More general-purpose registers in such processors let you optimize work with local variables in functions which do not need to be saved into main memory anymore. Several function arguments are passed through registers and it also reduces the time to call them [2].
The extended address space eliminates the limitation concerning the maximum 4 Gbytes of main memory available on the 32-bit architecture. The possibility to store the whole necessary data set in the main memory allows avoidance of overly slow data swapping to the disk, and it lets some programs working with large data arrays get several times the performance gain.

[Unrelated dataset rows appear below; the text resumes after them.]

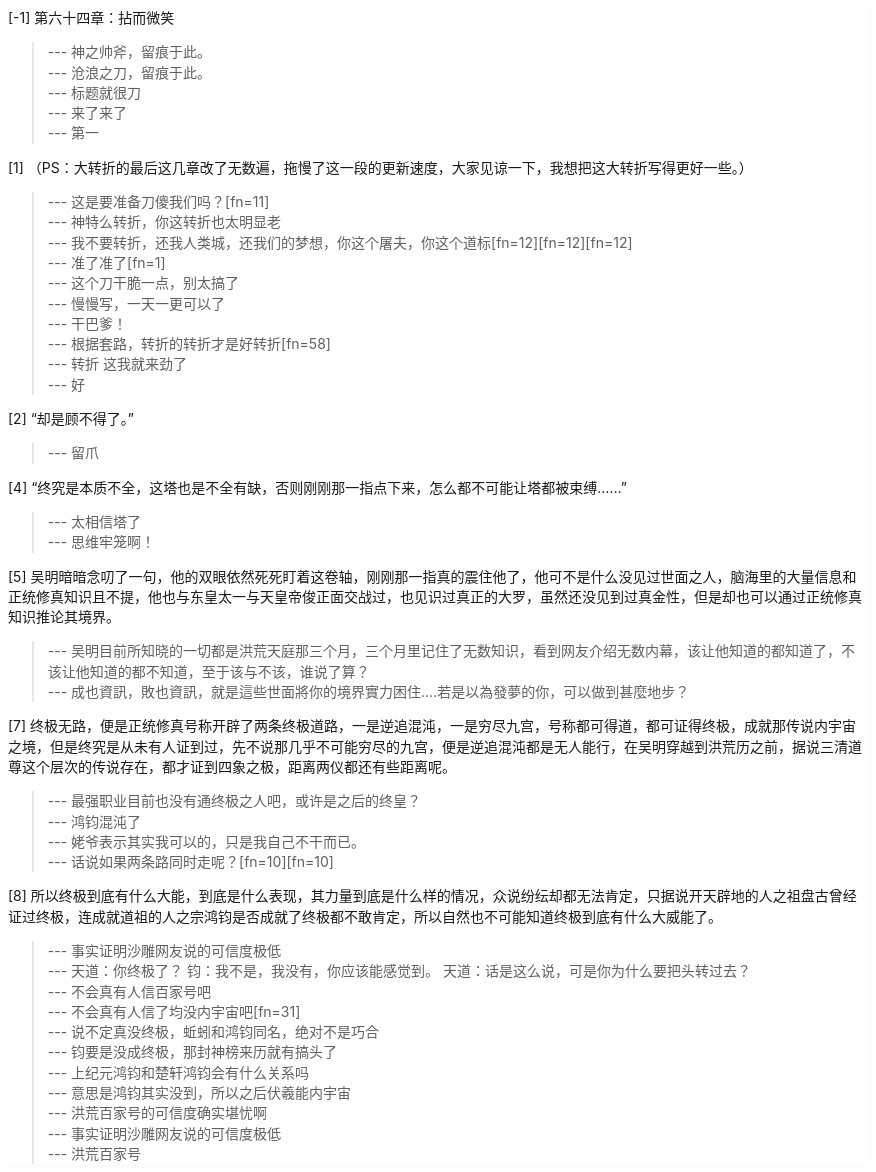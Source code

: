 
[-1] 第六十四章：拈而微笑
>--- 神之帅斧，留痕于此。<br>
>--- 沧浪之刀，留痕于此。<br>
>--- 标题就很刀<br>
>--- 来了来了<br>
>--- 第一<br>

[1] （PS：大转折的最后这几章改了无数遍，拖慢了这一段的更新速度，大家见谅一下，我想把这大转折写得更好一些。）
>--- 这是要准备刀傻我们吗？[fn=11]<br>
>--- 神特么转折，你这转折也太明显老<br>
>--- 我不要转折，还我人类城，还我们的梦想，你这个屠夫，你这个道标[fn=12][fn=12][fn=12]<br>
>--- 准了准了[fn=1]<br>
>--- 这个刀干脆一点，别太搞了<br>
>--- 慢慢写，一天一更可以了<br>
>--- 干巴爹！<br>
>--- 根据套路，转折的转折才是好转折[fn=58]<br>
>--- 转折 这我就来劲了<br>
>--- 好<br>

[2] “却是顾不得了。”
>--- 留爪<br>

[4] “终究是本质不全，这塔也是不全有缺，否则刚刚那一指点下来，怎么都不可能让塔都被束缚……”
>--- 太相信塔了<br>
>--- 思维牢笼啊！<br>

[5] 吴明暗暗念叨了一句，他的双眼依然死死盯着这卷轴，刚刚那一指真的震住他了，他可不是什么没见过世面之人，脑海里的大量信息和正统修真知识且不提，他也与东皇太一与天皇帝俊正面交战过，也见识过真正的大罗，虽然还没见到过真金性，但是却也可以通过正统修真知识推论其境界。
>--- 吴明目前所知晓的一切都是洪荒天庭那三个月，三个月里记住了无数知识，看到网友介绍无数内幕，该让他知道的都知道了，不该让他知道的都不知道，至于该与不该，谁说了算？<br>
>--- 成也資訊，敗也資訊，就是這些世面將你的境界實力困住‥‥若是以為發夢的你，可以做到甚麼地步？<br>

[7] 终极无路，便是正统修真号称开辟了两条终极道路，一是逆追混沌，一是穷尽九宫，号称都可得道，都可证得终极，成就那传说内宇宙之境，但是终究是从未有人证到过，先不说那几乎不可能穷尽的九宫，便是逆追混沌都是无人能行，在吴明穿越到洪荒历之前，据说三清道尊这个层次的传说存在，都才证到四象之极，距离两仪都还有些距离呢。
>--- 最强职业目前也没有通终极之人吧，或许是之后的终皇？<br>
>--- 鸿钧混沌了<br>
>--- 姥爷表示其实我可以的，只是我自己不干而已。<br>
>--- 话说如果两条路同时走呢？[fn=10][fn=10]<br>

[8] 所以终极到底有什么大能，到底是什么表现，其力量到底是什么样的情况，众说纷纭却都无法肯定，只据说开天辟地的人之祖盘古曾经证过终极，连成就道祖的人之宗鸿钧是否成就了终极都不敢肯定，所以自然也不可能知道终极到底有什么大威能了。
>--- 事实证明沙雕网友说的可信度极低<br>
>--- 天道：你终极了？
钧：我不是，我没有，你应该能感觉到。
天道：话是这么说，可是你为什么要把头转过去？<br>
>--- 不会真有人信百家号吧<br>
>--- 不会真有人信了均没内宇宙吧[fn=31]<br>
>--- 说不定真没终极，蚯蚓和鸿钧同名，绝对不是巧合<br>
>--- 钧要是没成终极，那封神榜来历就有搞头了<br>
>--- 上纪元鸿钧和楚轩鸿钧会有什么关系吗<br>
>--- 意思是鸿钧其实没到，所以之后伏羲能内宇宙<br>
>--- 洪荒百家号的可信度确实堪忧啊<br>
>--- 事实证明沙雕网友说的可信度极低<br>
>--- 洪荒百家号<br>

However, the other side of the move to the 64-bit version is a two-time increase of the size of pointers and some other data types, which might result in an increased demand of the software to the system's physical memory. In some cases, it might slow down the speed of a 64-bit application in comparison to a 32-bit one. However, it occurs rarely and such cases are usually determined by an unsuccessful choice of the format in which data are stored in the program.
Note also that when you launch 32-bit versions of software on 64-bit systems of the Windows family, old 32-bit applications are executed a bit slower because of the WoW64 subsystem which emulates the 32-bit environment. An average performance loss because of this WoW64 layer is 2-3%, although in some special cases it might be much more.